Ему 50 лет. Мне кажется, он в первый раз в жизни почти счастлив, спокоен, вкушает мирные утехи мысли, дружества, признания…
Но разве справедливо было бы на этой странице оборвать рассказ о Шестове? Как-то зимою 16-17 года мы снова собрались у него – среди знакомых писательских лиц красивый тонкий юноша в военной форме. Сын Сережа. Весь вечер я только и следила за влюбленными взглядами, которыми обменивались отец с сыном. И этот звонкий, срывающийся юношеский голос среди всех до скуки знакомых. Не знаю, что он говорил. Что-то смелое, прямое. Все равно, что.
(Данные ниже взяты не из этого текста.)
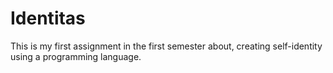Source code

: # Identitas
This is my first assignment in the first semester about, creating self-identity using a programming language.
Дней через десять в нашем кружке телефонная тревога: один звонит другому, третьему, тот опять первому… В трубку невнятно, спотыкающимся от волнения голосом Гершензон нам: «Вы слышали? Сережа Шестов… Да верно ли?… Кто сказал? Убит… А он – что?» Он – ничего. К нему телефона нет, да разве об этом позвонишь? Прислуга, открыв дверь в Плющихинском особнячке, кому-то из друзей сказала: «Лев Исааковича дома нету. – Анна Елеазаровна? – И её нету.» Через день – опять нету. Мы с сестрой, мучаясь, писали ему письмо. Не знаю, сколько времени прошло – в один солнечный, по-весеннему каплющий день – он сам. В привычной своей плоской барашковой шапочке, и лицо, давно ставшее дорогим, – все то же. Не потому ли, что скорбь уж провела раз навсегда все борозды – глубже нельзя, горше нельзя… Несколько простых слов о Сереже – о себе ничего – а потом о другом, но, ах, с каким трудом ворочая ненужные камни идей.